Treatment with psilocybin results in significant improvements in depressive symptoms, and its use only shows a minor effect on brain responsiveness to emotional stimuli.

In a study, researchers examined neural responses to emotional faces using blood-oxygen-level-dependent (BOLD) functional MRI (fMRI) in two groups with major depression.

The first group consisted of 25 patients (nine women and 16 men) and received two dosing sessions with psilocybin 25 mg plus 6 weeks of daily inert placebo. The second group included 21 patients (six women and 15 men) and received 6 weeks of escitalopram plus two dosing sessions with a nonpsychoactive (placebo) dose of psilocybin 1 mg.

Patients in both groups received equal psychological support: 3 h of preparation, one in-person integration session following the psilocybin dosing sessions, and two further integration sessions conducted via video call or telephone.

Participants also completed an emotional face fMRI paradigm before treatment and at the 6-week post-treatment primary endpoint (3 weeks after psilocybin dosing sessions).

The patient groups (psilocybin vs escitalopram) interacted with timepoints (before vs after treatment) on a distributed set of cortical regions.

In post hoc within-condition analyses, the escitalopram group showed significantly reduced post-treatment BOLD responses to emotional faces of all types.
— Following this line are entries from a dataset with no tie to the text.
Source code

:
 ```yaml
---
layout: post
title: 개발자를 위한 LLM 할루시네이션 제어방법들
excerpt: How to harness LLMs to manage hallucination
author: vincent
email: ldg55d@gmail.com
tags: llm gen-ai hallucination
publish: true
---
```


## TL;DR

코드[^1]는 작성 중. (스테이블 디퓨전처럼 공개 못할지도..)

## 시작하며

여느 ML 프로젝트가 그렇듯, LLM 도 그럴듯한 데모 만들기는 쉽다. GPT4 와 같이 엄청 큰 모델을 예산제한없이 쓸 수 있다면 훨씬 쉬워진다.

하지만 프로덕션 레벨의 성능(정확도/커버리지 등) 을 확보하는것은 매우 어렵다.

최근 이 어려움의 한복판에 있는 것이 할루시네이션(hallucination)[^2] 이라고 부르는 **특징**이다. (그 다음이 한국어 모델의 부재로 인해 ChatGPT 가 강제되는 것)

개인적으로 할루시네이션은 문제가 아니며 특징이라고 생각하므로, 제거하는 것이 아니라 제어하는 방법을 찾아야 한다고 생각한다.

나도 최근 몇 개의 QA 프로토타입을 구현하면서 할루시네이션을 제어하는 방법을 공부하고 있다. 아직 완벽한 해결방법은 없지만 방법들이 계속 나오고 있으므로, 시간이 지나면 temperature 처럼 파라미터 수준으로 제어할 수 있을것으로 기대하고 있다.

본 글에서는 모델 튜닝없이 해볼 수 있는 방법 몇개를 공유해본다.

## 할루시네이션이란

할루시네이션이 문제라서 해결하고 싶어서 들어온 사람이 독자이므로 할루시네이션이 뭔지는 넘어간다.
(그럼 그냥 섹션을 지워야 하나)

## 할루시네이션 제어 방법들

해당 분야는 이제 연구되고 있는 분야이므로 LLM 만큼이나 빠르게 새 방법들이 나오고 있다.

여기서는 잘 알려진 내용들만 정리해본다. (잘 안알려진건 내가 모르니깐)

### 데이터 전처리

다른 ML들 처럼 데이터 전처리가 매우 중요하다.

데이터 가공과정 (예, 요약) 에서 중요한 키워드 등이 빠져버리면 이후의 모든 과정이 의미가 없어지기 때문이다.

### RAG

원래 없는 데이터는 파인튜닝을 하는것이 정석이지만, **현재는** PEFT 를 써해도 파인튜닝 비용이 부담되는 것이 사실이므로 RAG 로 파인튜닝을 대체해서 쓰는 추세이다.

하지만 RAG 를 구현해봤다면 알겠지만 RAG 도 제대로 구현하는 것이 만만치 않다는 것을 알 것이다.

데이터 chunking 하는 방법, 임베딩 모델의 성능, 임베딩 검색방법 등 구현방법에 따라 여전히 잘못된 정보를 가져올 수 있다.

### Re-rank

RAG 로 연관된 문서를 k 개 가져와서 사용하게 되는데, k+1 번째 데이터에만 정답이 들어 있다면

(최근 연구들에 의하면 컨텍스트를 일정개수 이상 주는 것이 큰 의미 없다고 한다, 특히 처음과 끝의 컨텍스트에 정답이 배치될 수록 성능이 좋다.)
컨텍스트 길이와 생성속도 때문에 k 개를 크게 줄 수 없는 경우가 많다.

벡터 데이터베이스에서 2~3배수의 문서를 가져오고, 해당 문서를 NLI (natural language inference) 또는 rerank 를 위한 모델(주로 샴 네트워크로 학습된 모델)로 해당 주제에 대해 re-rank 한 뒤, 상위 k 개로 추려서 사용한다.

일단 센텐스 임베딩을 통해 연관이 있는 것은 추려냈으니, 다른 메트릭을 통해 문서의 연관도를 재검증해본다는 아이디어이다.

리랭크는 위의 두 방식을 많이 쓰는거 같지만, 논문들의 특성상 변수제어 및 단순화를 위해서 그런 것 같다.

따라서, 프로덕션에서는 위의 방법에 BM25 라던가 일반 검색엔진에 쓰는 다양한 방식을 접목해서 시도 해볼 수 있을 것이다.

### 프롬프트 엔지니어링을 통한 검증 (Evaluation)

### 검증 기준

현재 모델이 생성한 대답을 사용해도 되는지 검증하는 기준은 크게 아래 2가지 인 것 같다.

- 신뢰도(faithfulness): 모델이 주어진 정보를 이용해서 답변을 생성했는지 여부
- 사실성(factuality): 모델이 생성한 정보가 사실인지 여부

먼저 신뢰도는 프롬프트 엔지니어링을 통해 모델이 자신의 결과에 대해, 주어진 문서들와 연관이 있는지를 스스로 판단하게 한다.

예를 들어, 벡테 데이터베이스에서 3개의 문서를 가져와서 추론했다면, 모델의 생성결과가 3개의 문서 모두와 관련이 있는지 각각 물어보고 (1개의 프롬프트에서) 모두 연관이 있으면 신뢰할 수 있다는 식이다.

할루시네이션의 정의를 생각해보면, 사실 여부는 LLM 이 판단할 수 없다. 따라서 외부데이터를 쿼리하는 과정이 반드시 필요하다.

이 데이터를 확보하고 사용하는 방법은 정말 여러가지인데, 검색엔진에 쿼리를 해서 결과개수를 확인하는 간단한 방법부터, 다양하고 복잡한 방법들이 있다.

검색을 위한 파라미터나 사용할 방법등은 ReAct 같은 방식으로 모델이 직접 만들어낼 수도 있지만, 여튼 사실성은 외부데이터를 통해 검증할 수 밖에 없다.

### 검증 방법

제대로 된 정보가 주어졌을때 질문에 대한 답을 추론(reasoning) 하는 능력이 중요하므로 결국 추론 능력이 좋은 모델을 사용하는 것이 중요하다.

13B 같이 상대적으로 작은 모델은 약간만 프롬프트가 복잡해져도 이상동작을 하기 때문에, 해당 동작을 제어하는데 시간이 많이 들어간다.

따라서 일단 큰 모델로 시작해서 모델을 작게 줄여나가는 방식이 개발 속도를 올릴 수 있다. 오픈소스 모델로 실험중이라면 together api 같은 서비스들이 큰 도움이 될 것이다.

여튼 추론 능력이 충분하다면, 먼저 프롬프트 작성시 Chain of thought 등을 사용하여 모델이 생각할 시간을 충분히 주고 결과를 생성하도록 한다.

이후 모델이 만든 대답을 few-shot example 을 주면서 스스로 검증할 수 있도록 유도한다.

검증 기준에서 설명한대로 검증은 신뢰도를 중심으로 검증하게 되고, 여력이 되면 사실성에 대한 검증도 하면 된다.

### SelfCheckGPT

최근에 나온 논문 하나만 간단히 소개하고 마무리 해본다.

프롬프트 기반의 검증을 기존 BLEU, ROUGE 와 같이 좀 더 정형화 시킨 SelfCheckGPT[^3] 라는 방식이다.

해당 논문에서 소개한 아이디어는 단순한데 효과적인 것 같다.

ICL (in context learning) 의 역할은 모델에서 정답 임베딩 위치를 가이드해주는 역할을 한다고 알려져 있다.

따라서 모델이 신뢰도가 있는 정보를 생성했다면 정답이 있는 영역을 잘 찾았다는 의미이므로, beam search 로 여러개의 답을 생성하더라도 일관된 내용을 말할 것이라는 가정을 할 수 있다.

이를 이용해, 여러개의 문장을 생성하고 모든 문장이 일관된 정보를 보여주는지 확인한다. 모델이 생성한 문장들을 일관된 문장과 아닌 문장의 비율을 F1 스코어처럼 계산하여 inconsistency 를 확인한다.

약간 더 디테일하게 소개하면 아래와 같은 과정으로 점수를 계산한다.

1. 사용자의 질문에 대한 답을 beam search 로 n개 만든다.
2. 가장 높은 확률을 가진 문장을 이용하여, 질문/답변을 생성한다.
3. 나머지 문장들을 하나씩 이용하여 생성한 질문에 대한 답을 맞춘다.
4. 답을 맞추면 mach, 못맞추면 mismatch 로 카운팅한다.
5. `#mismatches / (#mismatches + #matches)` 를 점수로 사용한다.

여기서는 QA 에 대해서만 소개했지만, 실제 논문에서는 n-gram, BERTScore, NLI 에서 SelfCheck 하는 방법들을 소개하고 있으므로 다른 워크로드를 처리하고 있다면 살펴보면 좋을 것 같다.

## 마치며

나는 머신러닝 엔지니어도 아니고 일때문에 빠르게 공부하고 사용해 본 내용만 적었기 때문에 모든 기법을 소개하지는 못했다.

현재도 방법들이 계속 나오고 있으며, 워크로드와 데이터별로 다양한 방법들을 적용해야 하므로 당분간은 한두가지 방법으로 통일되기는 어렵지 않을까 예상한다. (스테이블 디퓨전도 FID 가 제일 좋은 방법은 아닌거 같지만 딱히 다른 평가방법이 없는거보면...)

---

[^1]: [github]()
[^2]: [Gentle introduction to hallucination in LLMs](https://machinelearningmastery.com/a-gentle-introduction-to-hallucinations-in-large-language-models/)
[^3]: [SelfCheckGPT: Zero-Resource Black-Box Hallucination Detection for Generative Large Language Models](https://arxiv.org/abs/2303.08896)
On the other hand, the psilocybin group showed no change or a slight increase.

In analyses of amygdala responsivity, the researchers observed a reduction of response to fearful faces in patients treated with escitalopram. Lesser effects were seen for those on psilocybin.

“Despite large improvements in depressive symptoms in the psilocybin group, psilocybin therapy had only a minor effect on brain responsiveness to emotional stimuli,” the researchers said. 

“These results are consistent with prior findings that the antidepressant action of SSRIs is often accompanied by a reduction in emotional responsiveness, but this effect may not occur in psychedelic therapy,” they added.